Re: You cleverly left off the fact that the "current schedule" represents a 6 to 9 month slip from AMD's "prior schedule".
It's pretty clear that you've never had anything to do with R&D or high tech in general. When projects are first scoped out, early timelines project problems being solved easily, but they often aren't - that's why it's R&D and that's why the schedules are always off, if they already knew enough about it to make perfect schedules, it wouldn't be new technology.
If AMD is shipping in high volume by the end of the year, Athlon64 will be about 2 years later than the very earliest dates. That's not bad when compared to Itanium (which was a more complex project) that is about 4 to 6 years behind the very first plans.
Since some models of Opteron have now been shipping for several months, and the systems have been fine (and I know they are, since several of our Opteron servers have now been running for a couple of months), it's fair to say that things are looking pretty good for the Athlon 64 launch. The current Athlon64 is basically an Opteron 2XX with a different sticker on it, so AMD has a pretty good handle on how the launch will go. Given that support from motherboard and chipset makers has been strong, and the existing products have been rock solid, the Athlon 64 launch is looking pretty good.
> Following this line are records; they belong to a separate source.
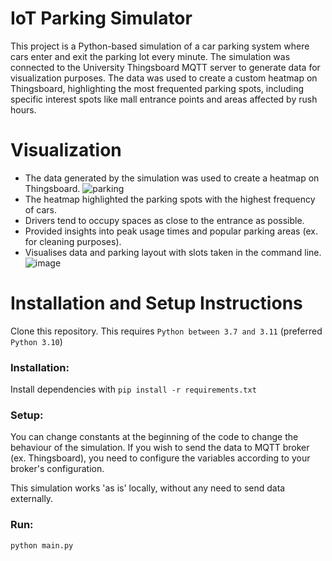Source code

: # IoT Parking Simulator
This project is a Python-based simulation of a car parking system where cars enter and exit the parking lot every minute. The simulation was connected to the University Thingsboard MQTT server to generate data for visualization purposes. The data was used to create a custom heatmap on Thingsboard, highlighting the most frequented parking spots, including specific interest spots like mall entrance points and areas affected by rush hours.

# Visualization
- The data generated by the simulation was used to create a heatmap on Thingsboard.
![parking](https://github.com/bSienkiewicz/IoT-Parking-Simulator/assets/50502786/d5256f24-9c33-431d-841a-fae20b6f744f)
- The heatmap highlighted the parking spots with the highest frequency of cars.
- Drivers tend to occupy spaces as close to the entrance as possible.
- Provided insights into peak usage times and popular parking areas (ex. for cleaning purposes).
- Visualises data and parking layout with slots taken in the command line.
![image](https://github.com/bSienkiewicz/IoT-Parking-Simulator/assets/50502786/92d5b595-48b1-4332-92ae-ff89e53828d0)

# Installation and Setup Instructions
Clone this repository. This requires `Python between 3.7 and 3.11` (preferred `Python 3.10`)

### Installation:
Install dependencies with `pip install -r requirements.txt`

### Setup:
You can change constants at the beginning of the code to change the behaviour of the simulation.
If you wish to send the data to MQTT broker (ex. Thingsboard), you need to configure the variables according to your broker's configuration.

This simulation works 'as is' locally, without any need to send data externally.

### Run:
`python main.py`
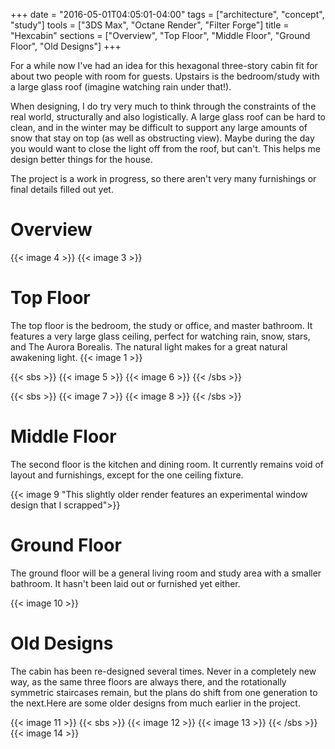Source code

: +++
date = "2016-05-01T04:05:01-04:00"
tags = ["architecture", "concept", "study"]
tools = ["3DS Max", "Octane Render", "Filter Forge"]
title = "Hexcabin"
sections = ["Overview", "Top Floor", "Middle Floor", "Ground Floor", "Old Designs"]
+++

For a while now I've had an idea for this hexagonal three-story cabin fit for about two people with room for guests. Upstairs is the bedroom/study with a large glass roof (imagine watching rain under that!).

When designing, I do try very much to think through the constraints of the real world, structurally and also logistically. A large glass roof can be hard to clean, and in the winter may be difficult to support any large amounts of snow that stay on top (as well as obstructing view). Maybe during the day you would want to close the light off from the roof, but can't. This helps me design better things for the house.

The project is a work in progress, so there aren't very many furnishings or final details filled out yet.

# Overview
{{< image 4 >}}
{{< image 3 >}}

# Top Floor
The top floor is the bedroom, the study or office, and master bathroom. It features a very large glass ceiling, perfect for watching rain, snow, stars, and The Aurora Borealis. The natural light makes for a great natural awakening light.
{{< image 1 >}}

{{< sbs >}}
  {{< image 5 >}}
  {{< image 6 >}}
{{< /sbs >}}

{{< sbs >}}
  {{< image 7 >}}
  {{< image 8 >}}
{{< /sbs >}}

# Middle Floor
The second floor is the kitchen and dining room. It currently remains void of layout and furnishings, except for the one ceiling fixture.

{{< image 9 "This slightly older render features an experimental window design that I scrapped">}}

# Ground Floor
The ground floor will be a general living room and study area with a smaller bathroom. It hasn't been laid out or furnished yet either.

{{< image 10 >}}

# Old Designs
The cabin has been re-designed several times. Never in a completely new way, as the same three floors are always there, and the rotationally symmetric staircases remain, but the plans do shift from one generation to the next.Here are some older designs from much earlier in the project.

{{< image 11 >}}
{{< sbs >}}
  {{< image 12 >}}
  {{< image 13 >}}
{{< /sbs >}}
{{< image 14 >}}
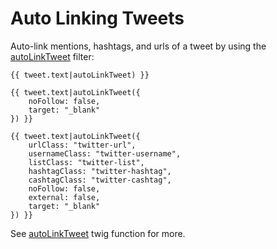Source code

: # Auto Linking Tweets

Auto-link mentions, hashtags, and urls of a tweet by using the [autoLinkTweet](twig-filters.md#autolinktweet) filter:


    {{ tweet.text|autoLinkTweet) }}

    {{ tweet.text|autoLinkTweet({
        noFollow: false,
        target: "_blank"
    }) }}

    {{ tweet.text|autoLinkTweet({
        urlClass: "twitter-url",
        usernameClass: "twitter-username",
        listClass: "twitter-list",
        hashtagClass: "twitter-hashtag",
        cashtagClass: "twitter-cashtag",
        noFollow: false,
        external: false,
        target: "_blank"
    }) }}

See [autoLinkTweet](twig-filters.md#autolinktweet) twig function for more.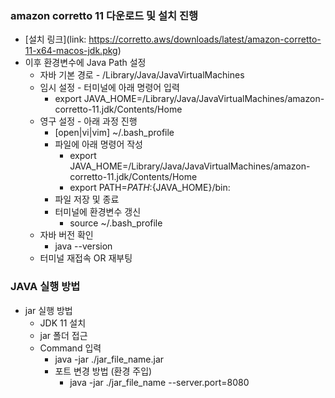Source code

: ### amazon corretto 11 다운로드 및 설치 진행
- [설치 링크](link: https://corretto.aws/downloads/latest/amazon-corretto-11-x64-macos-jdk.pkg)
- 이후 환경변수에 Java Path 설정
  - 자바 기본 경로 - /Library/Java/JavaVirtualMachines
  - 임시 설정 - 터미널에 아래 명령어 입력
    - export JAVA_HOME=/Library/Java/JavaVirtualMachines/amazon-corretto-11.jdk/Contents/Home
  - 영구 설정 - 아래 과정 진행
    - \[open|vi|vim\] ~/.bash_profile
    - 파일에 아래 명령어 작성
        - export JAVA_HOME=/Library/Java/JavaVirtualMachines/amazon-corretto-11.jdk/Contents/Home
        - export PATH=${PATH}:${JAVA_HOME}/bin:
    - 파일 저장 및 종료
    - 터미널에 환경변수 갱신
        - source ~/.bash_profile
  - 자바 버전 확인
    - java --version
  - 터미널 재접속 OR 재부팅

### JAVA 실행 방법
- jar 실행 방법
  - JDK 11 설치
  - jar 폴더 접근
  - Command 입력
    - java -jar ./jar_file_name.jar
    - 포트 변경 방법 (환경 주입)
      - java -jar ./jar_file_name --server.port=8080
      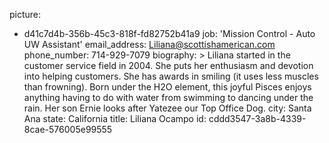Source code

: picture:
  - d41c7d4b-356b-45c3-818f-fd82752b41a9
job: 'Mission Control - Auto UW Assistant'
email_address: Liliana@scottishamerican.com
phone_number: 714-929-7079
biography: >
  Liliana started in the customer service field in 2004. She puts her enthusiasm and devotion into
  helping customers. She has awards in smiling (it uses less muscles than frowning). Born under the
  H2O element, this joyful Pisces enjoys anything having to do with water from swimming to dancing
  under the rain. Her son Ernie looks after Yatezee our Top Office Dog.
city: Santa Ana
state: California
title: Liliana Ocampo
id: cddd3547-3a8b-4339-8cae-576005e99555
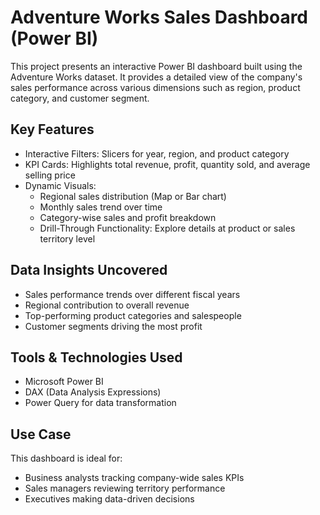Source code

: #  Adventure Works Sales Dashboard (Power BI)

This project presents an interactive Power BI dashboard built using the Adventure Works dataset. It provides a detailed view of the company's sales performance across various dimensions such as region, product category, and customer segment.

##  Key Features

- Interactive Filters: Slicers for year, region, and product category
- KPI Cards: Highlights total revenue, profit, quantity sold, and average selling price
- Dynamic Visuals:
  - Regional sales distribution (Map or Bar chart)
  - Monthly sales trend over time
  - Category-wise sales and profit breakdown
  - Drill-Through Functionality: Explore details at product or sales territory level

## Data Insights Uncovered

- Sales performance trends over different fiscal years
- Regional contribution to overall revenue
- Top-performing product categories and salespeople
- Customer segments driving the most profit

## Tools & Technologies Used

- Microsoft Power BI
- DAX (Data Analysis Expressions)
- Power Query for data transformation
  
## Use Case

This dashboard is ideal for:
- Business analysts tracking company-wide sales KPIs
- Sales managers reviewing territory performance
- Executives making data-driven decisions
The Opteron/Athlon64 program has been a spectacular success for AMD. To understand just how tremendous a job AMD has done, you need to consider that Itanium, which was not constrained by the need to maintain backwards compatability with anything, hardware or software (though it was complicated by the use of a different instruction set) has taken 2 to 3 times as long to bring to market at (at minimum) 20 times the cost.
The Opteron/Athlon64 is an incredible achievment and the markets are starting to pick up on that fact.